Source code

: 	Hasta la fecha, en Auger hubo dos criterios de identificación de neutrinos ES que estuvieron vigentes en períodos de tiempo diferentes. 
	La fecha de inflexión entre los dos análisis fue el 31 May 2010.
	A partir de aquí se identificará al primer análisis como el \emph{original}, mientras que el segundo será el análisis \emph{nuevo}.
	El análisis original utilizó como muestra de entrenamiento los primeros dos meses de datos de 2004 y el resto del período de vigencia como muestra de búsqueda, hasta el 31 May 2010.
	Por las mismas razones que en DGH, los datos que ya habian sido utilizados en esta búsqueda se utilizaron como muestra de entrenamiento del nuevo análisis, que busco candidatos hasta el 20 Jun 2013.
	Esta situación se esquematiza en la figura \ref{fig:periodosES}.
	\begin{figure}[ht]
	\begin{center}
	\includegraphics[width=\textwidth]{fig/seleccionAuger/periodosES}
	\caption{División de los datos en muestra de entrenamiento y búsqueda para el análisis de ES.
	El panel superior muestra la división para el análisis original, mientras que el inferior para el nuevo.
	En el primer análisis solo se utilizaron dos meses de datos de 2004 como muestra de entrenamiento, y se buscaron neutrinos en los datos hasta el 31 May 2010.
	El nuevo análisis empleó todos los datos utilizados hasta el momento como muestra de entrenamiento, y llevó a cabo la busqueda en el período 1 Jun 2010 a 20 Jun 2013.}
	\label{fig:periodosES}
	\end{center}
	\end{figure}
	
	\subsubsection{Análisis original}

Problem requirements: Repeat exactly the lines from the one containing "Esta situación se" through the last line of the records above, both included, and nothing else.

Result of this task:
	Esta situación se esquematiza en la figura \ref{fig:periodosES}.
	\begin{figure}[ht]
	\begin{center}
	\includegraphics[width=\textwidth]{fig/seleccionAuger/periodosES}
	\caption{División de los datos en muestra de entrenamiento y búsqueda para el análisis de ES.
	El panel superior muestra la división para el análisis original, mientras que el inferior para el nuevo.
	En el primer análisis solo se utilizaron dos meses de datos de 2004 como muestra de entrenamiento, y se buscaron neutrinos en los datos hasta el 31 May 2010.
	El nuevo análisis empleó todos los datos utilizados hasta el momento como muestra de entrenamiento, y llevó a cabo la busqueda en el período 1 Jun 2010 a 20 Jun 2013.}
	\label{fig:periodosES}
	\end{center}
	\end{figure}
	
	\subsubsection{Análisis original}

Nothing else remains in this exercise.